Data supplied:
* * *

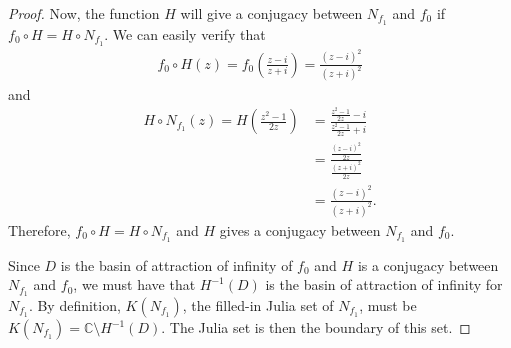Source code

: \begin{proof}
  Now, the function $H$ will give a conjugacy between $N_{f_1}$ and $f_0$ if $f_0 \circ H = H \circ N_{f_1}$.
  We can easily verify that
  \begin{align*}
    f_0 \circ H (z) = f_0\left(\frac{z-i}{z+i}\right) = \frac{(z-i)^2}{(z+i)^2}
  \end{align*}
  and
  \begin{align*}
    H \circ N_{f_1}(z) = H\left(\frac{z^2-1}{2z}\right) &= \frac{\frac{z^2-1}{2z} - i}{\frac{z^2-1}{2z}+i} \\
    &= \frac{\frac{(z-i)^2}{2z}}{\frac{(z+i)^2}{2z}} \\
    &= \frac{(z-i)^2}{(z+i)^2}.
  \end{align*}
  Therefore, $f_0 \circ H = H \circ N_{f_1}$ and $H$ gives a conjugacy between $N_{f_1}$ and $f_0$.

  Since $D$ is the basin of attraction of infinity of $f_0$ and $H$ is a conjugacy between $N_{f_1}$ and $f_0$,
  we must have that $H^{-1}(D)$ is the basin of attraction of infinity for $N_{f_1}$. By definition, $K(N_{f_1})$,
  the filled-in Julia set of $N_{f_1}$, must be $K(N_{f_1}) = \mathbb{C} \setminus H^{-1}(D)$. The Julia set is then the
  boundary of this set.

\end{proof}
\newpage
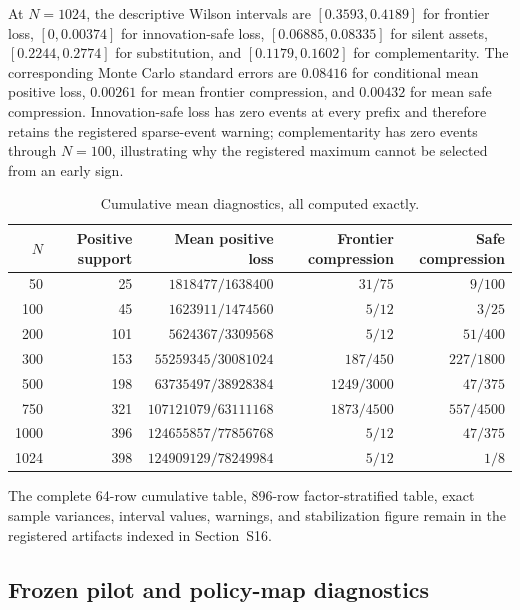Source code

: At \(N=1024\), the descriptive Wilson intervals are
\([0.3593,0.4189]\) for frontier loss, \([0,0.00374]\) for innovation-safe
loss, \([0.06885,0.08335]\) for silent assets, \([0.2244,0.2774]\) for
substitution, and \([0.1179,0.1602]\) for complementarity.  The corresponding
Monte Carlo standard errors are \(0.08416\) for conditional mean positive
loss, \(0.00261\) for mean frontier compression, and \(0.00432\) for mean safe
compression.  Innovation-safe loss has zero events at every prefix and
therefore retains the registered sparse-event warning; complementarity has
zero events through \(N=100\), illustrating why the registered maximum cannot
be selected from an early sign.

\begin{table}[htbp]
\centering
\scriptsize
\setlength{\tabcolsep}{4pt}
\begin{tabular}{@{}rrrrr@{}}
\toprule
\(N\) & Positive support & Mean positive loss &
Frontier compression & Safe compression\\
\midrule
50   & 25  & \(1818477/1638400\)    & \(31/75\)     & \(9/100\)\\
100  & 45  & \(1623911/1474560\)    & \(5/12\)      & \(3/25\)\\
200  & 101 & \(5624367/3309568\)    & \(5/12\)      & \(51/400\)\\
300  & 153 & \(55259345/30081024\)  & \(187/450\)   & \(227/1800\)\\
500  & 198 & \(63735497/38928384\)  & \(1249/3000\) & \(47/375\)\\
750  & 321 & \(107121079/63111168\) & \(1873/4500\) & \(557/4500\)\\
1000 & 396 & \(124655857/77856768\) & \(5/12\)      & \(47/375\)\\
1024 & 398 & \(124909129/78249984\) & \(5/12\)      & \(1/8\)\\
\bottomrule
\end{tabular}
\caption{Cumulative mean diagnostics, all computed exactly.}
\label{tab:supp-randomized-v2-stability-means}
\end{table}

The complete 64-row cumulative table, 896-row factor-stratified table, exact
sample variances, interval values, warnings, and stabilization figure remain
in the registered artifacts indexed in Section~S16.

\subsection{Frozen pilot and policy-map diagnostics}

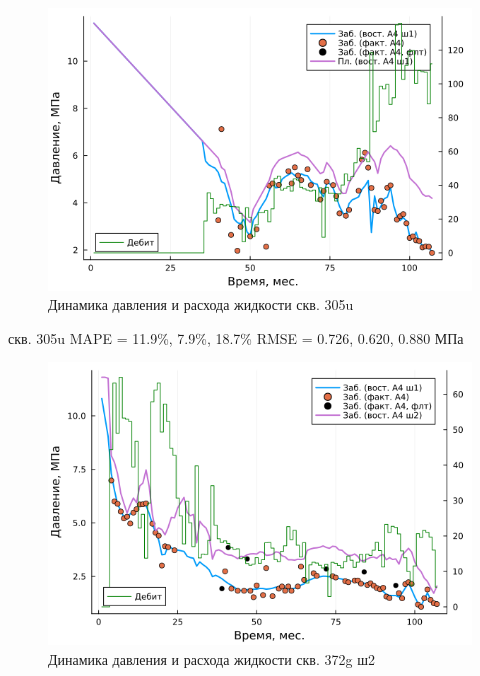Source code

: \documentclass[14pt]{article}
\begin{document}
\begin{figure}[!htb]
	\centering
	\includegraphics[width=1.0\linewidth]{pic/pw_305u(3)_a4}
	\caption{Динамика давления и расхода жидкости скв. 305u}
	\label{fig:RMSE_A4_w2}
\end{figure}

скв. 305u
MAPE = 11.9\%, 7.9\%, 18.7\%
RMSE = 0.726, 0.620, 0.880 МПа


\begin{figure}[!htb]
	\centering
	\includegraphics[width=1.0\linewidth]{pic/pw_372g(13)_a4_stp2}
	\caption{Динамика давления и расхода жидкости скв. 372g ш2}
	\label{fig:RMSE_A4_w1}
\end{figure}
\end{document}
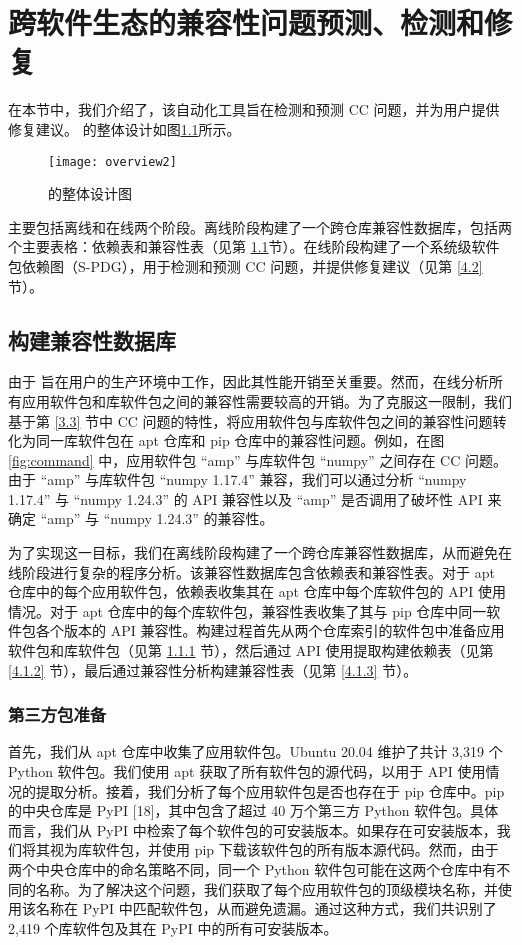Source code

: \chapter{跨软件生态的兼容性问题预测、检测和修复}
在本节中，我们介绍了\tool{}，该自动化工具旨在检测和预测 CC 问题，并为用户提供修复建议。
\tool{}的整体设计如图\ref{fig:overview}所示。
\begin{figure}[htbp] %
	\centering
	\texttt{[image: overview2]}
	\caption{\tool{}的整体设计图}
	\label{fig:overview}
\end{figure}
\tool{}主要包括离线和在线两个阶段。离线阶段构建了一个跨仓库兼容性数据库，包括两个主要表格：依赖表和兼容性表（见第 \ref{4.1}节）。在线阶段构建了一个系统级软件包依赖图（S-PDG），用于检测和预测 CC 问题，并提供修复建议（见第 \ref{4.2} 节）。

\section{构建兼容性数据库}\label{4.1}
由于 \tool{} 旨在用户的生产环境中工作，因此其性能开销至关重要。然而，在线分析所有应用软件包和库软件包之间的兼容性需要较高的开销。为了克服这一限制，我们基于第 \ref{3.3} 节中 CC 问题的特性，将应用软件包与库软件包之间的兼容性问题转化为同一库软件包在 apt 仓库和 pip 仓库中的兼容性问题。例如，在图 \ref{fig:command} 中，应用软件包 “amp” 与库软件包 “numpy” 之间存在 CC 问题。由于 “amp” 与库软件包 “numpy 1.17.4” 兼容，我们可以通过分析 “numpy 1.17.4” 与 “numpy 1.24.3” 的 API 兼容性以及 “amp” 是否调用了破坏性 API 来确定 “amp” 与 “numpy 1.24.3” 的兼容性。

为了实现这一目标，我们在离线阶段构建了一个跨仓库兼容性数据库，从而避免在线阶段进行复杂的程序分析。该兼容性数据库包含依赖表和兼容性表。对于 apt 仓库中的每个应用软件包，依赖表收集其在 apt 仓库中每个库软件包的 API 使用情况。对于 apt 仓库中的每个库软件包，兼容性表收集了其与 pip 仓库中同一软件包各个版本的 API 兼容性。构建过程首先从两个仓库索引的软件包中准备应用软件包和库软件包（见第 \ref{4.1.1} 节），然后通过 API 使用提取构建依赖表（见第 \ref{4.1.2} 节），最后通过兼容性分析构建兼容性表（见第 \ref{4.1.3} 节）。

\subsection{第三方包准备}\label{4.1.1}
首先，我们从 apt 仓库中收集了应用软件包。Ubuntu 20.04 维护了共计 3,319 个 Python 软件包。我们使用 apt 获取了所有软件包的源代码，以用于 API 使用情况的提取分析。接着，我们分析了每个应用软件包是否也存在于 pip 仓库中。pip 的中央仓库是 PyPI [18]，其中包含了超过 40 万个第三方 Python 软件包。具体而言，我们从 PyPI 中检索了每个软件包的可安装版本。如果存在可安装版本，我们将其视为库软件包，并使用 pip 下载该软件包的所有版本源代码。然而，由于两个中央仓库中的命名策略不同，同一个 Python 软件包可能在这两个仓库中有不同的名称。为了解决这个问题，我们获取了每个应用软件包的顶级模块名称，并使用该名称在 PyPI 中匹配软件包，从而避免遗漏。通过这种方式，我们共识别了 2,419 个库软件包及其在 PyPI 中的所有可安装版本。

* * *

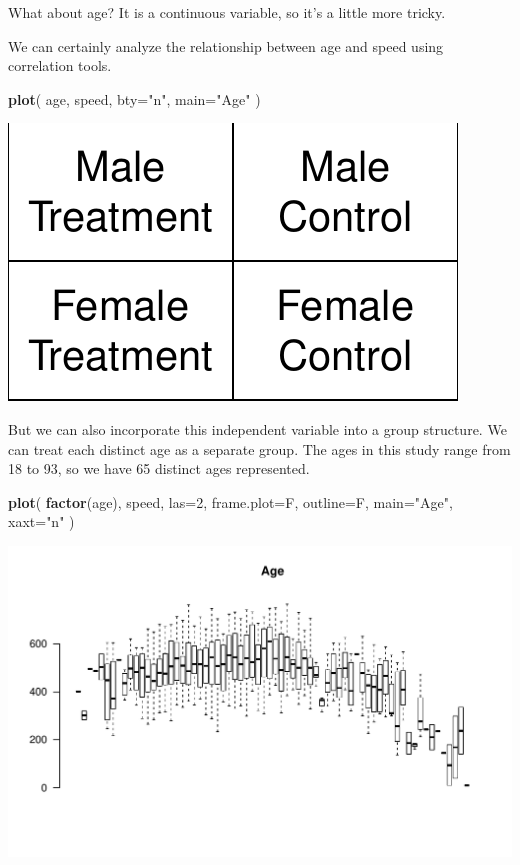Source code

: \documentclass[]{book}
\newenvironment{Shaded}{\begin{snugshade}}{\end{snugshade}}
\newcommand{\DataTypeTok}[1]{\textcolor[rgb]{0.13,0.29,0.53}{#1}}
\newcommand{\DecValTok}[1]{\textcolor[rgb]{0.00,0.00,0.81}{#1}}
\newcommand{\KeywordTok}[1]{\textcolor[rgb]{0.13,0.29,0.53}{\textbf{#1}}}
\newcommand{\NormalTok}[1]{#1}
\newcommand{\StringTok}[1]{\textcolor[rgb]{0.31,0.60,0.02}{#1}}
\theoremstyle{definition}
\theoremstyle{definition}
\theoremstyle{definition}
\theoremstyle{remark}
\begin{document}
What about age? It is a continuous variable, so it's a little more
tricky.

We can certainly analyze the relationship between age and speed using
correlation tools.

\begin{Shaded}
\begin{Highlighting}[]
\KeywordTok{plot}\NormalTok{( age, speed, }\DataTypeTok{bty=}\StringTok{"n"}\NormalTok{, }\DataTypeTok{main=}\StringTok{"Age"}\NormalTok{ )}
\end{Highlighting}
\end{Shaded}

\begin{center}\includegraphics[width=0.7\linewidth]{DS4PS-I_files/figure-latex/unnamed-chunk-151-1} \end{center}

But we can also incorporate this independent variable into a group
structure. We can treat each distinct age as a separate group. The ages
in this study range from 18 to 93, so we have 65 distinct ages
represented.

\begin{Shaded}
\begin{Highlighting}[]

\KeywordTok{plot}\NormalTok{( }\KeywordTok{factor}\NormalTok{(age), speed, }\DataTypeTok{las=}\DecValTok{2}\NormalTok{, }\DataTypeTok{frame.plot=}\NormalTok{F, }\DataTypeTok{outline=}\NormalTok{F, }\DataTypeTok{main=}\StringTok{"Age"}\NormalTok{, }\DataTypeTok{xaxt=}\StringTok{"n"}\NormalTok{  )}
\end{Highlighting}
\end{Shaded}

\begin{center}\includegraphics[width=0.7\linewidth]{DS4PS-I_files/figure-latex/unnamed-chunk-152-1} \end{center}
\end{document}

* * *

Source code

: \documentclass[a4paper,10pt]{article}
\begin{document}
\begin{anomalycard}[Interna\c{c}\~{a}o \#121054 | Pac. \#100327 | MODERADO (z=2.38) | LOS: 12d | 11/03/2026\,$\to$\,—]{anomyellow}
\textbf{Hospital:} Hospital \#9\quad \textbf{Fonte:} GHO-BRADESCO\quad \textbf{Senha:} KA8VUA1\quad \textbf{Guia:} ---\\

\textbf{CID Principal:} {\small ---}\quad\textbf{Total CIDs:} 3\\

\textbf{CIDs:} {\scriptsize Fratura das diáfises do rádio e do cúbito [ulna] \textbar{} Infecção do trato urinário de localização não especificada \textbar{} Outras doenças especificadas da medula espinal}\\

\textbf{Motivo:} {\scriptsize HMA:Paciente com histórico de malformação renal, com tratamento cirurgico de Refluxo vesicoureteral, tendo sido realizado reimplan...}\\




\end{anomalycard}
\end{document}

* * *

Directions:
Lines holding the string "complementarity": find them in the listing above and copy each one.

Reply:
substitution, and \([0.1179,0.1602]\) for complementarity.  The corresponding
therefore retains the registered sparse-event warning; complementarity has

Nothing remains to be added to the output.